# Stored data
↓

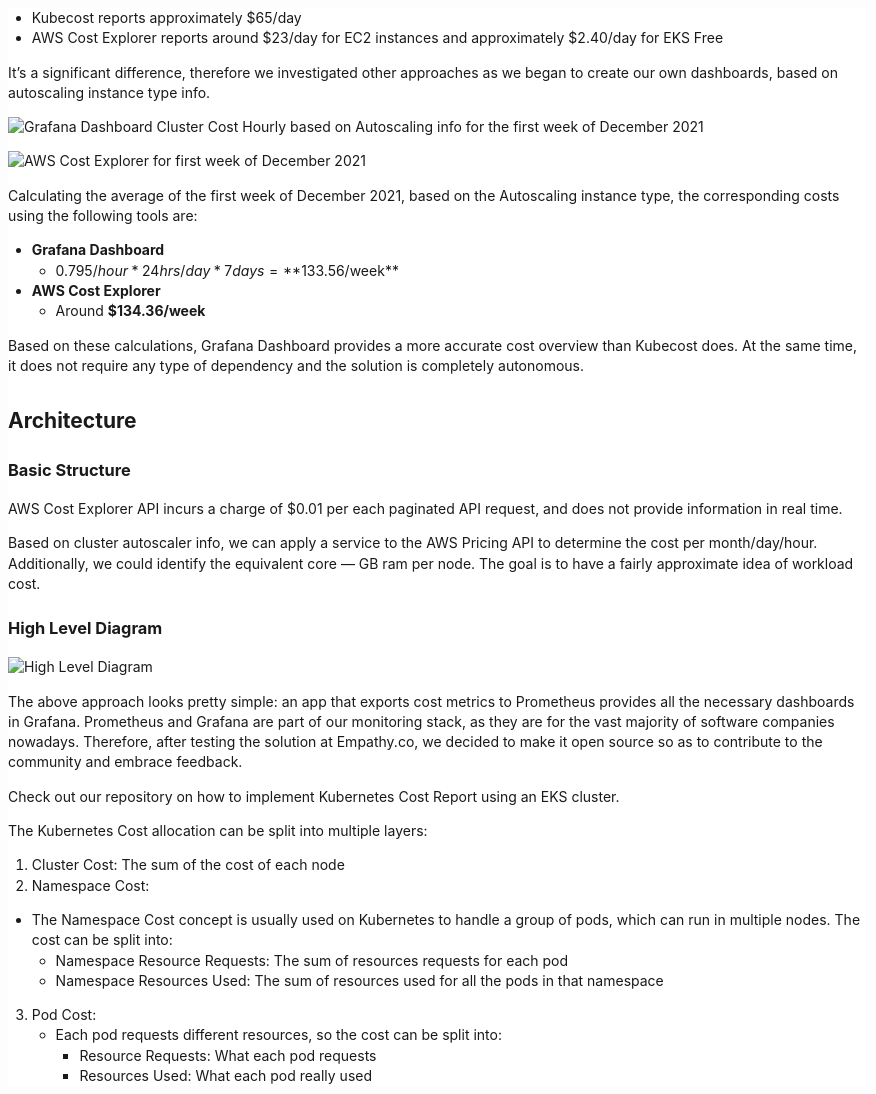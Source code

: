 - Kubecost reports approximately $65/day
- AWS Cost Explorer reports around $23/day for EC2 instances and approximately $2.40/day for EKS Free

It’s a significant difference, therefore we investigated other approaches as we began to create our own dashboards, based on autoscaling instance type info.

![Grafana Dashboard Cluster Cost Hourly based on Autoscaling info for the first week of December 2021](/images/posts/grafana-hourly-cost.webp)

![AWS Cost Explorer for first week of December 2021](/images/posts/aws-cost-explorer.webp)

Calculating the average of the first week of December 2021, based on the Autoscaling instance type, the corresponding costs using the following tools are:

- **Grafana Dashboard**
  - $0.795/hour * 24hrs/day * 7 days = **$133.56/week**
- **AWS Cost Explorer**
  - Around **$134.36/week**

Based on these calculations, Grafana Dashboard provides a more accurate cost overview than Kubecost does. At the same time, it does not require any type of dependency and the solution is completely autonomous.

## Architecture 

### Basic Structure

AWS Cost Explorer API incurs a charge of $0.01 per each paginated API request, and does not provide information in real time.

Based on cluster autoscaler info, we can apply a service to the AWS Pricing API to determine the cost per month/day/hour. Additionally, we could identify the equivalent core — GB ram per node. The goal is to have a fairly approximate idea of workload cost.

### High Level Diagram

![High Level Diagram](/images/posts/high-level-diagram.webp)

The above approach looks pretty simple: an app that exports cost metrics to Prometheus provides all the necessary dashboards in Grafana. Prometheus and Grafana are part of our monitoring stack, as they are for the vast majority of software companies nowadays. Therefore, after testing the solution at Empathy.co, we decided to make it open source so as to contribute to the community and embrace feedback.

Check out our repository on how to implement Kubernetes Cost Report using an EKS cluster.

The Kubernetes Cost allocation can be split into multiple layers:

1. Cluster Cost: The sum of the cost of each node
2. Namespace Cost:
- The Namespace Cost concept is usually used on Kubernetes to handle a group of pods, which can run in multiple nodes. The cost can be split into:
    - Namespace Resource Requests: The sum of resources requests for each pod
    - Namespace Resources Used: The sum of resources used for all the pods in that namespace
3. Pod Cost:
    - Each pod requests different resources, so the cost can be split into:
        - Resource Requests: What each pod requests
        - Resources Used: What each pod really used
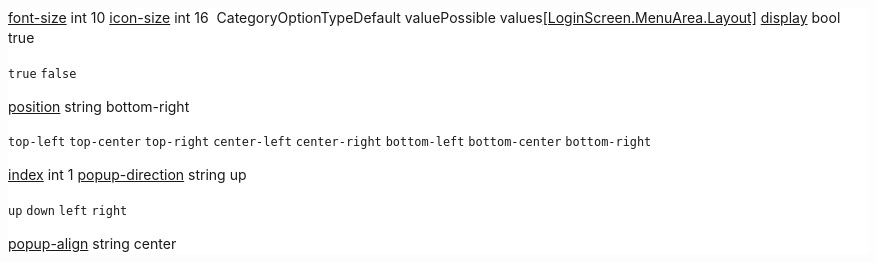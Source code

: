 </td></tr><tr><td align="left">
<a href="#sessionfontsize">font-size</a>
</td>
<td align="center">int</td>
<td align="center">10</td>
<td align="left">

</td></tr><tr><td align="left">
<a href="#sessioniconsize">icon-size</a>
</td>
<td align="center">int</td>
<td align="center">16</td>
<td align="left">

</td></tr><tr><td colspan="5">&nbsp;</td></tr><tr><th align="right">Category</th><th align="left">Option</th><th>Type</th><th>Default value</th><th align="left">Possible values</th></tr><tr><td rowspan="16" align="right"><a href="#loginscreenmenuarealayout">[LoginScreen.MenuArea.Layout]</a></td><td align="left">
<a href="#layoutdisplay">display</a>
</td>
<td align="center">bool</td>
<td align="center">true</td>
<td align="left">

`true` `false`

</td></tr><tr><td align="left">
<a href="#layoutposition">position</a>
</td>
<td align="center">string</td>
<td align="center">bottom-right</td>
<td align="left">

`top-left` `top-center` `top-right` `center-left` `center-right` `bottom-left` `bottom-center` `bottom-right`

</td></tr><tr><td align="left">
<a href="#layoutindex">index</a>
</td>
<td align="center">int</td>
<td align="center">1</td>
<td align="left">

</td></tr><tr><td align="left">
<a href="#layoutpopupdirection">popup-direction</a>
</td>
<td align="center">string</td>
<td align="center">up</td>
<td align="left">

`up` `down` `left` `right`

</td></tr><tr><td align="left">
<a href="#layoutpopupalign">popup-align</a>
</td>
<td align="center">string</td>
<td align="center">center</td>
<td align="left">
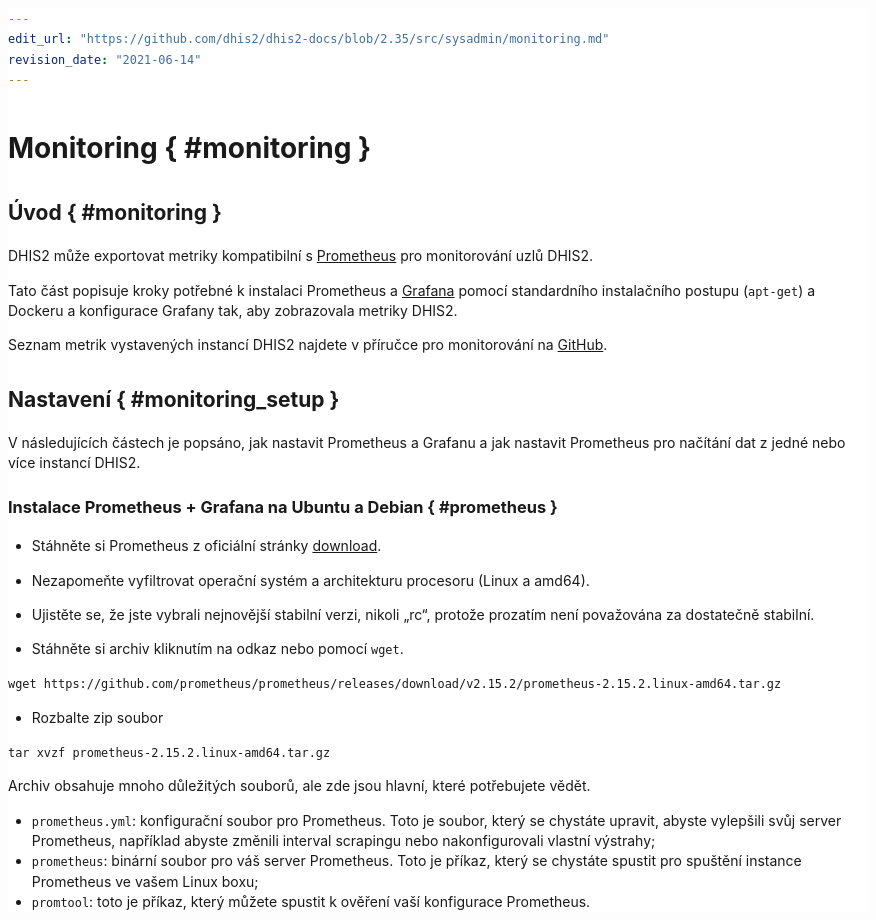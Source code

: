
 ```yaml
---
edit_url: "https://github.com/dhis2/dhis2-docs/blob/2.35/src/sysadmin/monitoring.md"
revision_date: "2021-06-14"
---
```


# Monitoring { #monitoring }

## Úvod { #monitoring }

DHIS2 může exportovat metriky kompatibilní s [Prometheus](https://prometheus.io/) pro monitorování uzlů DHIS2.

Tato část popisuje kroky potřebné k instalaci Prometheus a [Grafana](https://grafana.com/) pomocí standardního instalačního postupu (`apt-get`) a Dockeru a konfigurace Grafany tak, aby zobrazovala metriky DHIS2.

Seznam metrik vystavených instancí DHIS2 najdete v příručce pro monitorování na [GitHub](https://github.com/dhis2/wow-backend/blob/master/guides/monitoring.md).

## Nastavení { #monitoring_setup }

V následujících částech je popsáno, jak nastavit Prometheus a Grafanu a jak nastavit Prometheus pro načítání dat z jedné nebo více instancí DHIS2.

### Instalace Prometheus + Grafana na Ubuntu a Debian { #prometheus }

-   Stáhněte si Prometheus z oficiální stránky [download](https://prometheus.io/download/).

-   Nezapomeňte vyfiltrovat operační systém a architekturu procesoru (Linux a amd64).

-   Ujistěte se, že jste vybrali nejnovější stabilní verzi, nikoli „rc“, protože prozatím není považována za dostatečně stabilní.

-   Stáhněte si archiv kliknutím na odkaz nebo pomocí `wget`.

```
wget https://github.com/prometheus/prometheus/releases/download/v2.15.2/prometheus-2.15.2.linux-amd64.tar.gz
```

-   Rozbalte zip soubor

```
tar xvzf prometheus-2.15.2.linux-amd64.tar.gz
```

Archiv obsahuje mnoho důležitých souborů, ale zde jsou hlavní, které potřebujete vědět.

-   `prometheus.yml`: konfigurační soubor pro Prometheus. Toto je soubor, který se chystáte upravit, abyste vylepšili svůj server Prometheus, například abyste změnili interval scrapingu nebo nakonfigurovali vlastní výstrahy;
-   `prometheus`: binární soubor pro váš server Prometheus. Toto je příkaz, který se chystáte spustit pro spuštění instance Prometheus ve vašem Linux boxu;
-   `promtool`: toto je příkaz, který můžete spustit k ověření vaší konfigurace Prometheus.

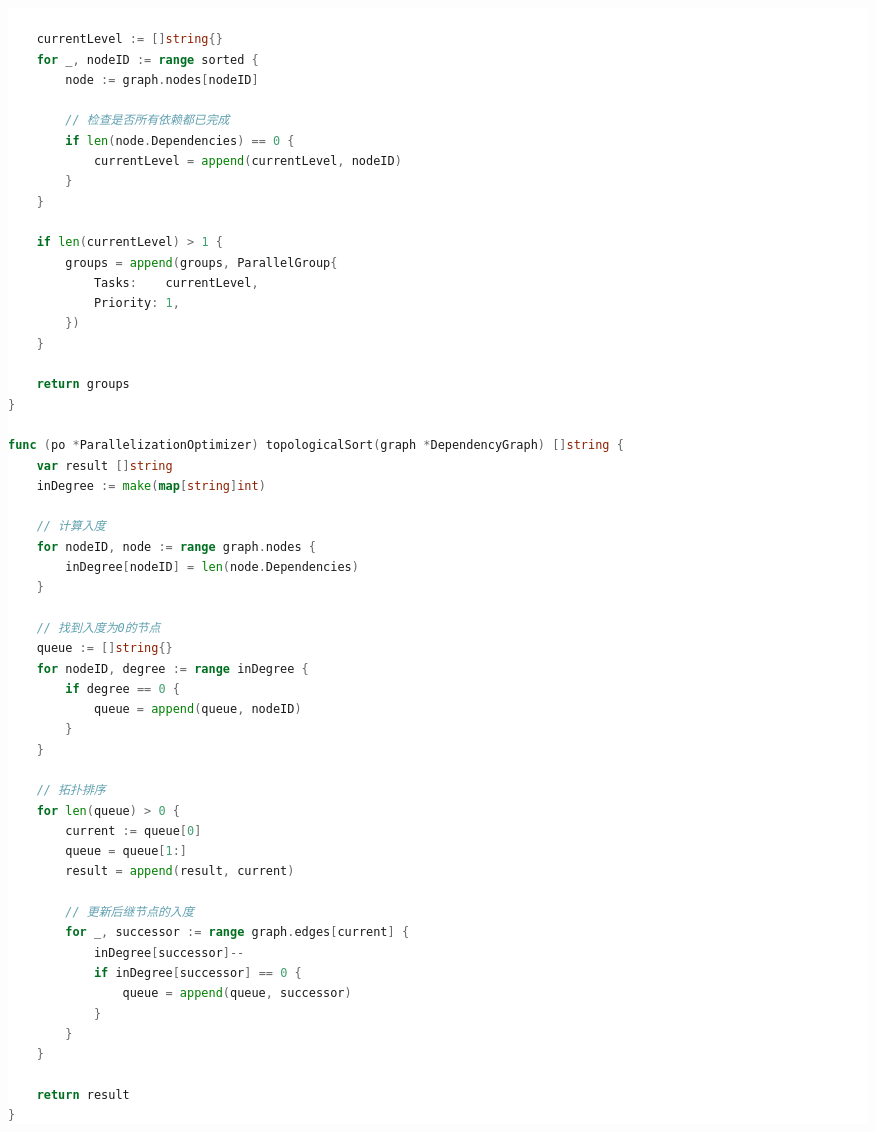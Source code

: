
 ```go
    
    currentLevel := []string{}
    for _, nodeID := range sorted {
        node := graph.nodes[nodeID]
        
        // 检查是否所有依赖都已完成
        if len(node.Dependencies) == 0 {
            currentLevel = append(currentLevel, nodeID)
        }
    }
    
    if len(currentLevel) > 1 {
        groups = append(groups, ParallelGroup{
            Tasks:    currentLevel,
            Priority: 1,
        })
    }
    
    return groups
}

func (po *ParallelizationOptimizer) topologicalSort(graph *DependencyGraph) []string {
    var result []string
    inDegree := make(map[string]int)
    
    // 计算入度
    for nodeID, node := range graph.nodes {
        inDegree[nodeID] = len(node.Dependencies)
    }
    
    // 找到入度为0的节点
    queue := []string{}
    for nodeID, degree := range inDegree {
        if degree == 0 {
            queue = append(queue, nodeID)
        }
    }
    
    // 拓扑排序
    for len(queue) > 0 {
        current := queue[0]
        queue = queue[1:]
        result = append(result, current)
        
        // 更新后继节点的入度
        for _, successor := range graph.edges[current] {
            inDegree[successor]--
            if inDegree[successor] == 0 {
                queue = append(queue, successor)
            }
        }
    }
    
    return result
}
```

↑

# What is required
Your task is an exact transcription of all the data, minus the pictures.

# Completed exercise
Source code

: - Kubecost reports approximately $65/day
- AWS Cost Explorer reports around $23/day for EC2 instances and approximately $2.40/day for EKS Free

It’s a significant difference, therefore we investigated other approaches as we began to create our own dashboards, based on autoscaling instance type info.

![Grafana Dashboard Cluster Cost Hourly based on Autoscaling info for the first week of December 2021](/images/posts/grafana-hourly-cost.webp)

![AWS Cost Explorer for first week of December 2021](/images/posts/aws-cost-explorer.webp)

Calculating the average of the first week of December 2021, based on the Autoscaling instance type, the corresponding costs using the following tools are:

- **Grafana Dashboard**
  - $0.795/hour * 24hrs/day * 7 days = **$133.56/week**
- **AWS Cost Explorer**
  - Around **$134.36/week**

Based on these calculations, Grafana Dashboard provides a more accurate cost overview than Kubecost does. At the same time, it does not require any type of dependency and the solution is completely autonomous.

## Architecture 

### Basic Structure

AWS Cost Explorer API incurs a charge of $0.01 per each paginated API request, and does not provide information in real time.

Based on cluster autoscaler info, we can apply a service to the AWS Pricing API to determine the cost per month/day/hour. Additionally, we could identify the equivalent core — GB ram per node. The goal is to have a fairly approximate idea of workload cost.

### High Level Diagram

![High Level Diagram](/images/posts/high-level-diagram.webp)

The above approach looks pretty simple: an app that exports cost metrics to Prometheus provides all the necessary dashboards in Grafana. Prometheus and Grafana are part of our monitoring stack, as they are for the vast majority of software companies nowadays. Therefore, after testing the solution at Empathy.co, we decided to make it open source so as to contribute to the community and embrace feedback.

Check out our repository on how to implement Kubernetes Cost Report using an EKS cluster.

The Kubernetes Cost allocation can be split into multiple layers:

1. Cluster Cost: The sum of the cost of each node
2. Namespace Cost:
- The Namespace Cost concept is usually used on Kubernetes to handle a group of pods, which can run in multiple nodes. The cost can be split into:
    - Namespace Resource Requests: The sum of resources requests for each pod
    - Namespace Resources Used: The sum of resources used for all the pods in that namespace
3. Pod Cost:
    - Each pod requests different resources, so the cost can be split into:
        - Resource Requests: What each pod requests
        - Resources Used: What each pod really used
Source code

: </td></tr><tr><td align="left">
<a href="#sessionfontsize">font-size</a>
</td>
<td align="center">int</td>
<td align="center">10</td>
<td align="left">

</td></tr><tr><td align="left">
<a href="#sessioniconsize">icon-size</a>
</td>
<td align="center">int</td>
<td align="center">16</td>
<td align="left">

</td></tr><tr><td colspan="5">&nbsp;</td></tr><tr><th align="right">Category</th><th align="left">Option</th><th>Type</th><th>Default value</th><th align="left">Possible values</th></tr><tr><td rowspan="16" align="right"><a href="#loginscreenmenuarealayout">[LoginScreen.MenuArea.Layout]</a></td><td align="left">
<a href="#layoutdisplay">display</a>
</td>
<td align="center">bool</td>
<td align="center">true</td>
<td align="left">

`true` `false`

</td></tr><tr><td align="left">
<a href="#layoutposition">position</a>
</td>
<td align="center">string</td>
<td align="center">bottom-right</td>
<td align="left">

`top-left` `top-center` `top-right` `center-left` `center-right` `bottom-left` `bottom-center` `bottom-right`

</td></tr><tr><td align="left">
<a href="#layoutindex">index</a>
</td>
<td align="center">int</td>
<td align="center">1</td>
<td align="left">

</td></tr><tr><td align="left">
<a href="#layoutpopupdirection">popup-direction</a>
</td>
<td align="center">string</td>
<td align="center">up</td>
<td align="left">

`up` `down` `left` `right`

</td></tr><tr><td align="left">
<a href="#layoutpopupalign">popup-align</a>
</td>
<td align="center">string</td>
<td align="center">center</td>
<td align="left">
Source code

:
 ```yaml
---
edit_url: "https://github.com/dhis2/dhis2-docs/blob/2.35/src/sysadmin/monitoring.md"
revision_date: "2021-06-14"
---
```


# Monitoring { #monitoring }

## Úvod { #monitoring }

DHIS2 může exportovat metriky kompatibilní s [Prometheus](https://prometheus.io/) pro monitorování uzlů DHIS2.

Tato část popisuje kroky potřebné k instalaci Prometheus a [Grafana](https://grafana.com/) pomocí standardního instalačního postupu (`apt-get`) a Dockeru a konfigurace Grafany tak, aby zobrazovala metriky DHIS2.

Seznam metrik vystavených instancí DHIS2 najdete v příručce pro monitorování na [GitHub](https://github.com/dhis2/wow-backend/blob/master/guides/monitoring.md).

## Nastavení { #monitoring_setup }

V následujících částech je popsáno, jak nastavit Prometheus a Grafanu a jak nastavit Prometheus pro načítání dat z jedné nebo více instancí DHIS2.

### Instalace Prometheus + Grafana na Ubuntu a Debian { #prometheus }

-   Stáhněte si Prometheus z oficiální stránky [download](https://prometheus.io/download/).

-   Nezapomeňte vyfiltrovat operační systém a architekturu procesoru (Linux a amd64).

-   Ujistěte se, že jste vybrali nejnovější stabilní verzi, nikoli „rc“, protože prozatím není považována za dostatečně stabilní.

-   Stáhněte si archiv kliknutím na odkaz nebo pomocí `wget`.

```
wget https://github.com/prometheus/prometheus/releases/download/v2.15.2/prometheus-2.15.2.linux-amd64.tar.gz
```

-   Rozbalte zip soubor

```
tar xvzf prometheus-2.15.2.linux-amd64.tar.gz
```

Archiv obsahuje mnoho důležitých souborů, ale zde jsou hlavní, které potřebujete vědět.

-   `prometheus.yml`: konfigurační soubor pro Prometheus. Toto je soubor, který se chystáte upravit, abyste vylepšili svůj server Prometheus, například abyste změnili interval scrapingu nebo nakonfigurovali vlastní výstrahy;
-   `prometheus`: binární soubor pro váš server Prometheus. Toto je příkaz, který se chystáte spustit pro spuštění instance Prometheus ve vašem Linux boxu;
-   `promtool`: toto je příkaz, který můžete spustit k ověření vaší konfigurace Prometheus.

Source code

:
 ```go
    
    currentLevel := []string{}
    for _, nodeID := range sorted {
        node := graph.nodes[nodeID]
        
        // 检查是否所有依赖都已完成
        if len(node.Dependencies) == 0 {
            currentLevel = append(currentLevel, nodeID)
        }
    }
    
    if len(currentLevel) > 1 {
        groups = append(groups, ParallelGroup{
            Tasks:    currentLevel,
            Priority: 1,
        })
    }
    
    return groups
}

func (po *ParallelizationOptimizer) topologicalSort(graph *DependencyGraph) []string {
    var result []string
    inDegree := make(map[string]int)
    
    // 计算入度
    for nodeID, node := range graph.nodes {
        inDegree[nodeID] = len(node.Dependencies)
    }
    
    // 找到入度为0的节点
    queue := []string{}
    for nodeID, degree := range inDegree {
        if degree == 0 {
            queue = append(queue, nodeID)
        }
    }
    
    // 拓扑排序
    for len(queue) > 0 {
        current := queue[0]
        queue = queue[1:]
        result = append(result, current)
        
        // 更新后继节点的入度
        for _, successor := range graph.edges[current] {
            inDegree[successor]--
            if inDegree[successor] == 0 {
                queue = append(queue, successor)
            }
        }
    }
    
    return result
}
```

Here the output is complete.